▼

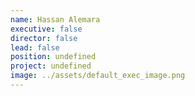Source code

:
 ```yaml
---
name: Hassan Alemara
executive: false
director: false
lead: false
position: undefined
project: undefined
image: ../assets/default_exec_image.png
---
```

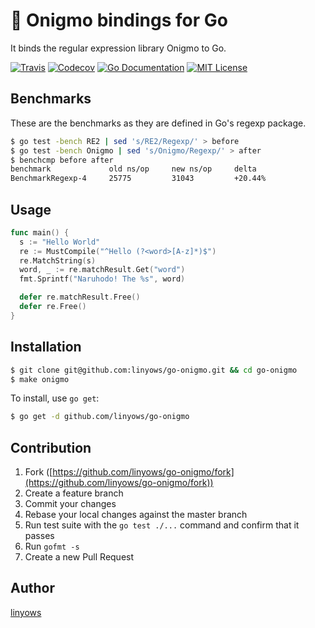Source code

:  :japanese_ogre: Onigmo bindings for Go
=======================================

It binds the regular expression library Onigmo to Go.

[![Travis](https://img.shields.io/travis/linyows/go-onigmo.svg?style=for-the-badge)][travis]
[![Codecov](https://img.shields.io/codecov/c/github/linyows/go-onigmo.svg?style=for-the-badge)][codecov]
[![Go Documentation](http://img.shields.io/badge/go-documentation-blue.svg?style=for-the-badge)][godocs]
[![MIT License](http://img.shields.io/badge/license-MIT-blue.svg?style=for-the-badge)][license]

[travis]: https://travis-ci.org/linyows/go-onigmo
[codecov]: https://codecov.io/gh/linyows/go-onigmo
[godocs]: http://godoc.org/github.com/linyows/go-onigmo
[license]: https://github.com/linyows/go-onigmo/blob/master/LICENSE

Benchmarks
----------

These are the benchmarks as they are defined in Go's regexp package.

```sh
$ go test -bench RE2 | sed 's/RE2/Regexp/' > before
$ go test -bench Onigmo | sed 's/Onigmo/Regexp/' > after
$ benchcmp before after
benchmark             old ns/op     new ns/op     delta
BenchmarkRegexp-4     25775         31043         +20.44%
```

Usage
-----

```go
func main() {
  s := "Hello World"
  re := MustCompile("^Hello (?<word>[A-z]*)$")
  re.MatchString(s)
  word, _ := re.matchResult.Get("word")
  fmt.Sprintf("Naruhodo! The %s", word)

  defer re.matchResult.Free()
  defer re.Free()
}
```

Installation
------------

```sh
$ git clone git@github.com:linyows/go-onigmo.git && cd go-onigmo
$ make onigmo
```

To install, use `go get`:

```sh
$ go get -d github.com/linyows/go-onigmo
```

Contribution
------------

1. Fork ([https://github.com/linyows/go-onigmo/fork](https://github.com/linyows/go-onigmo/fork))
1. Create a feature branch
1. Commit your changes
1. Rebase your local changes against the master branch
1. Run test suite with the `go test ./...` command and confirm that it passes
1. Run `gofmt -s`
1. Create a new Pull Request

Author
------

[linyows](https://github.com/linyows)
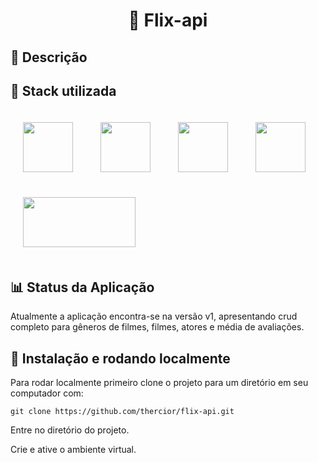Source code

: <h1 align="center"> 🚀 Flix-api </h1>

<h2>📒 Descrição</h2>

<h2>🧱 Stack utilizada</h2>
<div style="display:inline_block">
    <img src="https://cdn.jsdelivr.net/gh/devicons/devicon@latest/icons/python/python-original-wordmark.svg" height="80" width="80" style="padding: 20px;" />
    <img src="https://cdn.jsdelivr.net/gh/devicons/devicon@latest/icons/django/django-plain-wordmark.svg" height="80" width="80" style="padding: 20px;" />
    <img src="https://cdn.jsdelivr.net/gh/devicons/devicon@latest/icons/djangorest/djangorest-line.svg" height="80" width="80" style="padding: 20px;" />
    <img src="https://cdn.jsdelivr.net/gh/devicons/devicon@latest/icons/amazonwebservices/amazonwebservices-original-wordmark.svg" height="80px" width="80" style="padding: 20px;"/>
    <img src="https://miro.medium.com/v2/resize:fit:788/1*XkmnsJ6Joa6EDFVGUw0tfA.png" height="80" width="180" style="padding: 20px;"/>
</div>

<h2>📊 Status da Aplicação</h2>
Atualmente a aplicação encontra-se na versão v1, apresentando crud completo para gêneros de filmes, filmes, atores e média de avaliações.


<h2>🔧 Instalação e rodando localmente</h2> 
Para rodar localmente primeiro clone o projeto para um diretório em seu computador com:

```
git clone https://github.com/thercior/flix-api.git
```

Entre no diretório do projeto.

Crie e ative o ambiente virtual.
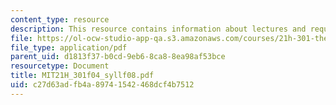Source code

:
 ```yaml
---
content_type: resource
description: This resource contains information about lectures and required textbooks.
file: https://ol-ocw-studio-app-qa.s3.amazonaws.com/courses/21h-301-the-ancient-world-greece-fall-2004/c27d63adfb4a89741542468dcf4b7512_MIT21H_301f04_syllf08.pdf
file_type: application/pdf
parent_uid: d1813f37-b0cd-9eb6-8ca8-8ea98af53bce
resourcetype: Document
title: MIT21H_301f04_syllf08.pdf
uid: c27d63ad-fb4a-8974-1542-468dcf4b7512
---
```

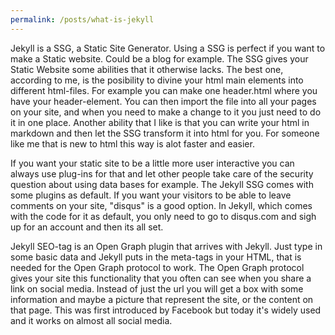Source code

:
 ```yaml
---
permalink: /posts/what-is-jekyll
---
```

Jekyll is a SSG, a Static Site Generator. Using a SSG is perfect if you want to make a Static website. Could be a blog for example. The SSG gives your Static Website some abilities that it otherwise lacks. The best one, according to me, is the posibility to divine your html main elements into different html-files. For example you can make one header.html where you have your header-element. You can then import the file into all your pages on your site, and when you need to make a change to it you just need to do it in one place. Another ability that I like is that you can write your html in markdown and then let the SSG transform it into html for you. For someone like me that is new to html this way is alot faster and easier.

If you want your static site to be a little more user interactive you can always use plug-ins for that and let other people take care of the security question about using data bases for example.
The Jekyll SSG comes with some plugins as default. If you want your visitors to be able to leave comments on your site, "disqus" is a good option. In Jekyll, which comes with the code for it as default, you only need to go to disqus.com and sigh up for an account and then its all set.

Jekyll SEO-tag is an Open Graph plugin that arrives with Jekyll. Just type in some basic data and Jekyll puts in the meta-tags in your HTML, that is needed for the Open Graph protocol to work.
The Open Graph protocol gives your site this functionality that you often can see when you share a link on social media. Instead of just the url you will get a box with some information and maybe a picture that represent the site, or the content on that page. This was first introduced by Facebook but today it's widely used and it works on almost all social media.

▲

From the first line to the last, retype the material exactly and exclude the pictures.

Source code

:
 ```yaml
---
name: Hassan Alemara
executive: false
director: false
lead: false
position: undefined
project: undefined
image: ../assets/default_exec_image.png
---
```

Source code

:  :japanese_ogre: Onigmo bindings for Go
=======================================

It binds the regular expression library Onigmo to Go.

[![Travis](https://img.shields.io/travis/linyows/go-onigmo.svg?style=for-the-badge)][travis]
[![Codecov](https://img.shields.io/codecov/c/github/linyows/go-onigmo.svg?style=for-the-badge)][codecov]
[![Go Documentation](http://img.shields.io/badge/go-documentation-blue.svg?style=for-the-badge)][godocs]
[![MIT License](http://img.shields.io/badge/license-MIT-blue.svg?style=for-the-badge)][license]

[travis]: https://travis-ci.org/linyows/go-onigmo
[codecov]: https://codecov.io/gh/linyows/go-onigmo
[godocs]: http://godoc.org/github.com/linyows/go-onigmo
[license]: https://github.com/linyows/go-onigmo/blob/master/LICENSE

Benchmarks
----------

These are the benchmarks as they are defined in Go's regexp package.

```sh
$ go test -bench RE2 | sed 's/RE2/Regexp/' > before
$ go test -bench Onigmo | sed 's/Onigmo/Regexp/' > after
$ benchcmp before after
benchmark             old ns/op     new ns/op     delta
BenchmarkRegexp-4     25775         31043         +20.44%
```

Usage
-----

```go
func main() {
  s := "Hello World"
  re := MustCompile("^Hello (?<word>[A-z]*)$")
  re.MatchString(s)
  word, _ := re.matchResult.Get("word")
  fmt.Sprintf("Naruhodo! The %s", word)

  defer re.matchResult.Free()
  defer re.Free()
}
```

Installation
------------

```sh
$ git clone git@github.com:linyows/go-onigmo.git && cd go-onigmo
$ make onigmo
```

To install, use `go get`:

```sh
$ go get -d github.com/linyows/go-onigmo
```

Contribution
------------

1. Fork ([https://github.com/linyows/go-onigmo/fork](https://github.com/linyows/go-onigmo/fork))
1. Create a feature branch
1. Commit your changes
1. Rebase your local changes against the master branch
1. Run test suite with the `go test ./...` command and confirm that it passes
1. Run `gofmt -s`
1. Create a new Pull Request

Author
------

[linyows](https://github.com/linyows)
Source code

: <h1 align="center"> 🚀 Flix-api </h1>

<h2>📒 Descrição</h2>

<h2>🧱 Stack utilizada</h2>
<div style="display:inline_block">
    <img src="https://cdn.jsdelivr.net/gh/devicons/devicon@latest/icons/python/python-original-wordmark.svg" height="80" width="80" style="padding: 20px;" />
    <img src="https://cdn.jsdelivr.net/gh/devicons/devicon@latest/icons/django/django-plain-wordmark.svg" height="80" width="80" style="padding: 20px;" />
    <img src="https://cdn.jsdelivr.net/gh/devicons/devicon@latest/icons/djangorest/djangorest-line.svg" height="80" width="80" style="padding: 20px;" />
    <img src="https://cdn.jsdelivr.net/gh/devicons/devicon@latest/icons/amazonwebservices/amazonwebservices-original-wordmark.svg" height="80px" width="80" style="padding: 20px;"/>
    <img src="https://miro.medium.com/v2/resize:fit:788/1*XkmnsJ6Joa6EDFVGUw0tfA.png" height="80" width="180" style="padding: 20px;"/>
</div>

<h2>📊 Status da Aplicação</h2>
Atualmente a aplicação encontra-se na versão v1, apresentando crud completo para gêneros de filmes, filmes, atores e média de avaliações.


<h2>🔧 Instalação e rodando localmente</h2> 
Para rodar localmente primeiro clone o projeto para um diretório em seu computador com:

```
git clone https://github.com/thercior/flix-api.git
```

Entre no diretório do projeto.

Crie e ative o ambiente virtual.
Source code

:
 ```yaml
---
content_type: resource
description: This resource contains information about lectures and required textbooks.
file: https://ol-ocw-studio-app-qa.s3.amazonaws.com/courses/21h-301-the-ancient-world-greece-fall-2004/c27d63adfb4a89741542468dcf4b7512_MIT21H_301f04_syllf08.pdf
file_type: application/pdf
parent_uid: d1813f37-b0cd-9eb6-8ca8-8ea98af53bce
resourcetype: Document
title: MIT21H_301f04_syllf08.pdf
uid: c27d63ad-fb4a-8974-1542-468dcf4b7512
---
```

Source code

:
 ```yaml
---
permalink: /posts/what-is-jekyll
---
```

Jekyll is a SSG, a Static Site Generator. Using a SSG is perfect if you want to make a Static website. Could be a blog for example. The SSG gives your Static Website some abilities that it otherwise lacks. The best one, according to me, is the posibility to divine your html main elements into different html-files. For example you can make one header.html where you have your header-element. You can then import the file into all your pages on your site, and when you need to make a change to it you just need to do it in one place. Another ability that I like is that you can write your html in markdown and then let the SSG transform it into html for you. For someone like me that is new to html this way is alot faster and easier.

If you want your static site to be a little more user interactive you can always use plug-ins for that and let other people take care of the security question about using data bases for example.
The Jekyll SSG comes with some plugins as default. If you want your visitors to be able to leave comments on your site, "disqus" is a good option. In Jekyll, which comes with the code for it as default, you only need to go to disqus.com and sigh up for an account and then its all set.

Jekyll SEO-tag is an Open Graph plugin that arrives with Jekyll. Just type in some basic data and Jekyll puts in the meta-tags in your HTML, that is needed for the Open Graph protocol to work.
The Open Graph protocol gives your site this functionality that you often can see when you share a link on social media. Instead of just the url you will get a box with some information and maybe a picture that represent the site, or the content on that page. This was first introduced by Facebook but today it's widely used and it works on almost all social media.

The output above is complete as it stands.